Originally known as sudden disappearance syndrome, cold water shock has been known since the 1970s. Different from true hypothermia, which results from the body core temperature dropping over a period of 20 minutes to hours, cold water shock is immediate. Being cast headfirst into icy water is one of most severe shocks a human can face, with deadly effects. It is estimated that 20 percent of victims die within 2 minutes.

Physical effects

The instantaneous reflex is a violent gasp, totally unlike the one scary movies strive to cause. This results in a massive in rush of air, which can be fatal if you are underwater. Unlike the controlled plunges of the local polar bear club, where participants walk in via a beach and are attended by rescue swimmers in dry suits, MOB sailors plunge in head first, the result of tripping over the lifeline. Even with an automatic vest, your head will plunge 6 feet underwater before popping to the surface. If the first blast of inhaled water doesn’t drown you, you’ll arrive on the surface gasping and unable to swim and swallowing more. Drowning will typically occur in less than a minute. The initial gasp is followed by several minutes of hyperventilation, making any physical effort nearly impossible. Consequences include the inability to hold your breath or think clearly.
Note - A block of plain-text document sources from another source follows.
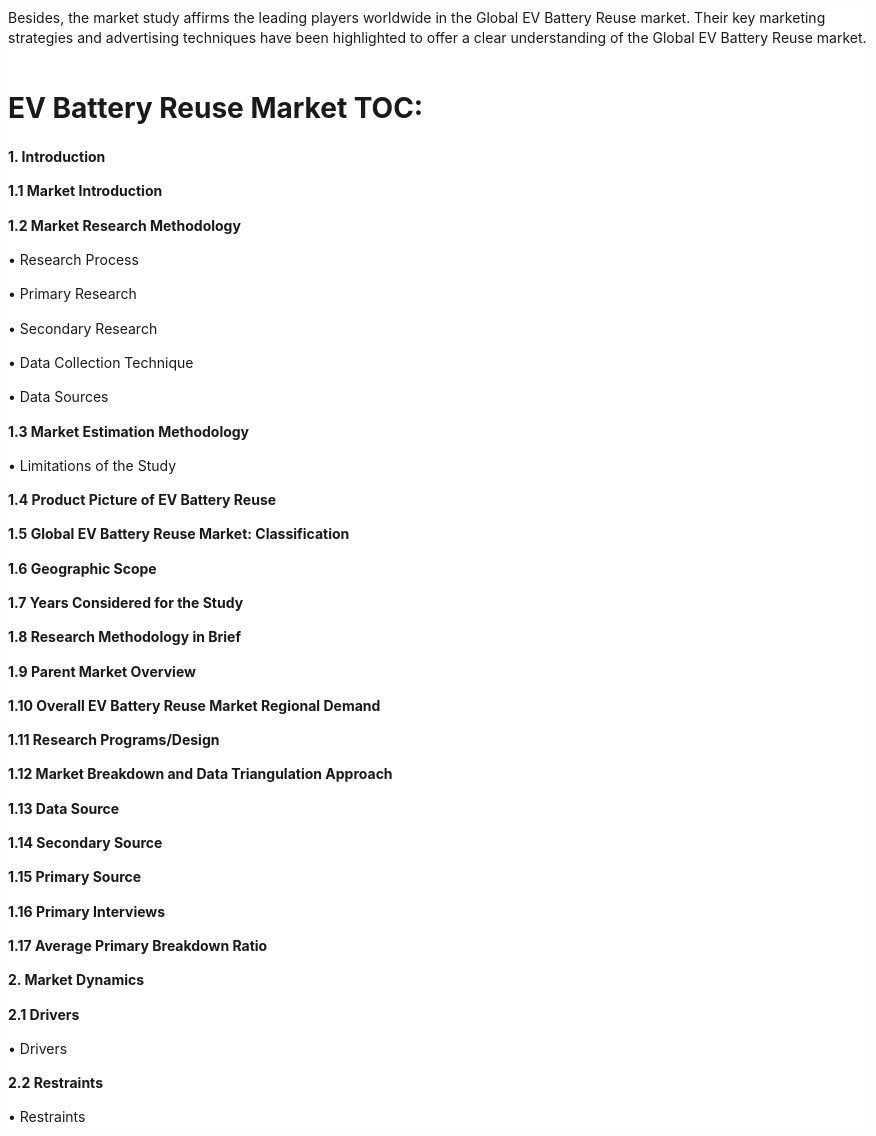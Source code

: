 Besides, the market study affirms the leading players worldwide in the Global EV Battery Reuse market. Their key marketing strategies and advertising techniques have been highlighted to offer a clear understanding of the Global EV Battery Reuse market.

# <strong>EV Battery Reuse Market TOC:</strong>

<strong>1. Introduction</strong>

<strong>1.1 Market Introduction</strong>

<strong>1.2 Market Research Methodology</strong>

• Research Process

• Primary Research

• Secondary Research

• Data Collection Technique

• Data Sources

<strong>1.3 Market Estimation Methodology</strong>

• Limitations of the Study

<strong>1.4 Product Picture of EV Battery Reuse</strong>

<strong>1.5 Global EV Battery Reuse Market: Classification</strong>

<strong>1.6 Geographic Scope</strong>

<strong>1.7 Years Considered for the Study</strong>

<strong>1.8 Research Methodology in Brief</strong>

<strong>1.9 Parent Market Overview</strong>

<strong>1.10 Overall EV Battery Reuse Market Regional Demand</strong>

<strong>1.11 Research Programs/Design</strong>

<strong>1.12 Market Breakdown and Data Triangulation Approach</strong>

<strong>1.13 Data Source</strong>

<strong>1.14 Secondary Source</strong>

<strong>1.15 Primary Source</strong>

<strong>1.16 Primary Interviews</strong>

<strong>1.17 Average Primary Breakdown Ratio</strong>

<strong>2. Market Dynamics</strong>

<strong>2.1 Drivers</strong>

• Drivers

<strong>2.2 Restraints</strong>

• Restraints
Instantaneous and massive increases in heart rate and blood pressure can cause heart failure in otherwise healthy individuals. Clear thought is impossible. Panic is likely, only serving to increase problems with breathing control and heart rate.

These reactions may appear to an observer as nothing more than panic. Flailing, spastic breathing, muddled thinking, and a racing heart fit the pattern. But victims include experienced sailors and strong swimmers who are not at all prone to panic. If you fall overboard in warm water and reasonable weather, your first concern might be embarrassment over screwing up the race, and later whether the boat would be back in the next half or hour so. It wouldn’t have felt life threatening.

If you survive the first critical seconds, then come the more traditional challenges of cold water exposure. Cold incapacitation and swimming failure begins in 5-20 minutes, the result of failed muscle control. In the absence of a PFD, drowning follows. Death from true hypothermia (cold core) takes considerably longer, at least 30 minutes in very cold water up to a few hours in cool water.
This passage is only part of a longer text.